Among those that were waiting to secure spots in the Olympics were Noah Lyles in the men’s 200, and Dalilah Muhammad and Sydney McLaughlin, who were set to face off in the women’s 400 hurdles, along with A&M’s Shamier Little. Fellow Aggies Fred Kerley (men’s 200) and Athing Mu (women’s 800) were set to begin their finals around 11:30 p.m.

Earlier, JuVaughn Harrison won the high jump, contested under cloudless skies in 105-degree temperatures. Harrison was also entered in the long jump, which had been pushed back to the evening. A record heat wave settled in over the Pacific Northwest for the second day, with the temperature in Portland, two hours north on Interstate 5, reaching an all-time record of 110.

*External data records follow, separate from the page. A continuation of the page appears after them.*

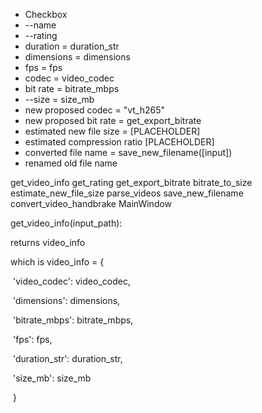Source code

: - Checkbox
- --name
- --rating
- duration = duration_str
- dimensions = dimensions
- fps = fps
- codec = video_codec
- bit rate = bitrate_mbps
- --size = size_mb
- new proposed codec = "vt_h265"
- new proposed bit rate = get_export_bitrate
- estimated new file size = [PLACEHOLDER]
- estimated compression ratio [PLACEHOLDER]
- converted file name = save_new_filename([input])
- renamed old file name





get_video_info
get_rating
get_export_bitrate
bitrate_to_size
estimate_new_file_size
parse_videos
save_new_filename
convert_video_handbrake
MainWindow













get_video_info(input_path):

returns video_info

which is     video_info = {

​        'video_codec': video_codec,

​        'dimensions': dimensions,

​        'bitrate_mbps': bitrate_mbps,

​        'fps': fps,

​        'duration_str': duration_str,

​        'size_mb': size_mb

​    }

With the humidity, Eugene felt like 113 in mid-afternoon. Third-place high jump finisher Shelby McEwen called the heat “mind blowing.”

“It’s crazy. I wasn’t expecting it to be this humid,” he said. “We just had to be mentally locked in, mentally prep ourselves for it, stay hydrated and go out and get the job done.”

The men’s 5,000 took place at 10 a.m. in a nod to the forecast, which since early last week had predicted triple-digits over the weekend. In temperatures reaching 90 degrees on the track, Paul Chelimo fended off a pair of runners for a 0.19-second victory.

“Honestly,” Chelimo said, “I wanted it a bit hotter.”